(RECORDS PROVIDED begins)

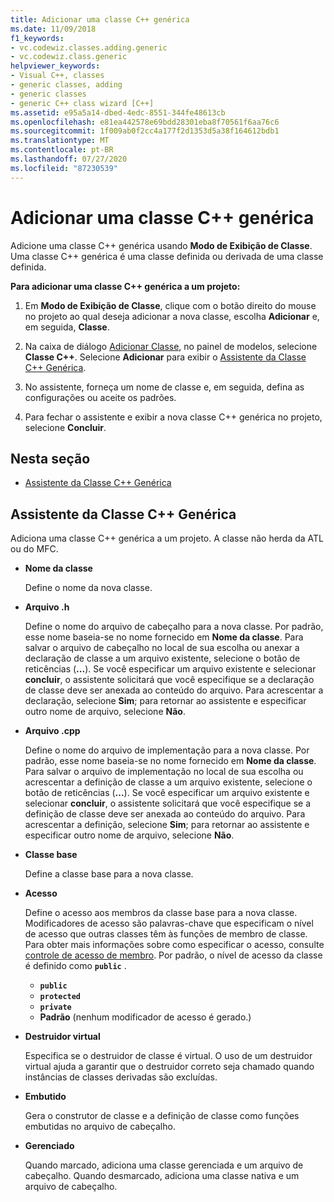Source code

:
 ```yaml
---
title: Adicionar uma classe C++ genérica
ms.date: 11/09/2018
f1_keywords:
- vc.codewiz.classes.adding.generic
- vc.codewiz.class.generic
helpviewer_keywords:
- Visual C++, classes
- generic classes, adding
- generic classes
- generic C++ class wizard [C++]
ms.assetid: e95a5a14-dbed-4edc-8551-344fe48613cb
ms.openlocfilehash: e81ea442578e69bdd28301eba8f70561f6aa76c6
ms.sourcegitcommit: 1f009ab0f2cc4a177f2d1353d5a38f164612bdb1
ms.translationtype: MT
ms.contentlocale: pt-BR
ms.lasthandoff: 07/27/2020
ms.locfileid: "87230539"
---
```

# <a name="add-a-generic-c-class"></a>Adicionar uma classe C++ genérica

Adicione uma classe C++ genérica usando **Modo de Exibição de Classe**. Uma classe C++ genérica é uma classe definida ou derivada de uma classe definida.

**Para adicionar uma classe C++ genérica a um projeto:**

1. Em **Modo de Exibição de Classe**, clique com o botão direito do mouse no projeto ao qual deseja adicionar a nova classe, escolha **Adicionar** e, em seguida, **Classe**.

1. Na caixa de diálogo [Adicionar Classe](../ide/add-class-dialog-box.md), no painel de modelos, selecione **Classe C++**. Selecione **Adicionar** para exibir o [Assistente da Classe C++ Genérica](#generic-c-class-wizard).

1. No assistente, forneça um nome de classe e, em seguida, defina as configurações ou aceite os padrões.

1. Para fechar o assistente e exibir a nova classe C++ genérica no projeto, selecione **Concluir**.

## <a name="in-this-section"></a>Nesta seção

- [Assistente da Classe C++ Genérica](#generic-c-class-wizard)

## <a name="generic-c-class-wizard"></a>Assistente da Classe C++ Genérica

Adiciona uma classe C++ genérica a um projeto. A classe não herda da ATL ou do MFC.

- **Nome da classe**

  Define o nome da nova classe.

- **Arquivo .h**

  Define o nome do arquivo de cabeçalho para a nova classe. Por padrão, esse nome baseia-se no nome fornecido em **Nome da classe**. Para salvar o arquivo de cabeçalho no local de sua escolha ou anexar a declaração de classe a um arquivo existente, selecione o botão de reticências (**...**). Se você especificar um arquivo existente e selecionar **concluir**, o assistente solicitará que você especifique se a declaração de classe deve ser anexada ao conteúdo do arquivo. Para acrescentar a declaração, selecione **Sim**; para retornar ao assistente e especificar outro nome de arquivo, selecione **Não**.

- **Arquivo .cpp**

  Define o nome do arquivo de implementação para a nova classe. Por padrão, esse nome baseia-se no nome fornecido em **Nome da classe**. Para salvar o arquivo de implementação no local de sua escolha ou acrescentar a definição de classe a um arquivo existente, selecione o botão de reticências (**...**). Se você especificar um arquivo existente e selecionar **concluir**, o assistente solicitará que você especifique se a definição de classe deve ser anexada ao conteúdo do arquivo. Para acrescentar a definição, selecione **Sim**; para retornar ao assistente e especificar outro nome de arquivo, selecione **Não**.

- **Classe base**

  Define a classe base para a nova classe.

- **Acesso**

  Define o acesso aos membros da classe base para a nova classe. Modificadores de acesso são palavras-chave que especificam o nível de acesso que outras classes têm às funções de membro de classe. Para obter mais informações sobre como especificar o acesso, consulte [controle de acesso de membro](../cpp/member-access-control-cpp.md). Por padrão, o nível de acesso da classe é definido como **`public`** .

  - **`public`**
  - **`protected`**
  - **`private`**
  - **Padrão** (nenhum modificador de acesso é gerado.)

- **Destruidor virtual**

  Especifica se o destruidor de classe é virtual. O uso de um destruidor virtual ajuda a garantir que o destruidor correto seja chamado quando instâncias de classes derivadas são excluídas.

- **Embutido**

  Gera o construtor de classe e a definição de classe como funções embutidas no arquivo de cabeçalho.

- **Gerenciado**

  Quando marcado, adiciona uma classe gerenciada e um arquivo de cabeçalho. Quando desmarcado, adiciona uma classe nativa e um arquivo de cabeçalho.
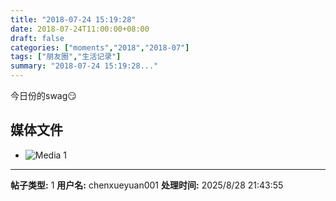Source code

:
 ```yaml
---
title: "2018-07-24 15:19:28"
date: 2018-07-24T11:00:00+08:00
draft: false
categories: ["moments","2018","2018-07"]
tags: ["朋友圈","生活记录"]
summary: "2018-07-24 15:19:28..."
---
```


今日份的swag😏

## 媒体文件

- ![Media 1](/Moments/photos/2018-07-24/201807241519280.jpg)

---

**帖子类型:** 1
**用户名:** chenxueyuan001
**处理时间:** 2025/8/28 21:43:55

(RECORDS PROVIDED ends)

### WHAT TO DO
Starting with the first line of the records above and stopping after the line containing "Adicione uma classe", repeat every line exactly and leave out the pictures.

### FINISHED TASK
Source code

:
 ```yaml
---
title: Adicionar uma classe C++ genérica
ms.date: 11/09/2018
f1_keywords:
- vc.codewiz.classes.adding.generic
- vc.codewiz.class.generic
helpviewer_keywords:
- Visual C++, classes
- generic classes, adding
- generic classes
- generic C++ class wizard [C++]
ms.assetid: e95a5a14-dbed-4edc-8551-344fe48613cb
ms.openlocfilehash: e81ea442578e69bdd28301eba8f70561f6aa76c6
ms.sourcegitcommit: 1f009ab0f2cc4a177f2d1353d5a38f164612bdb1
ms.translationtype: MT
ms.contentlocale: pt-BR
ms.lasthandoff: 07/27/2020
ms.locfileid: "87230539"
---
```

# <a name="add-a-generic-c-class"></a>Adicionar uma classe C++ genérica

Adicione uma classe C++ genérica usando **Modo de Exibição de Classe**. Uma classe C++ genérica é uma classe definida ou derivada de uma classe definida.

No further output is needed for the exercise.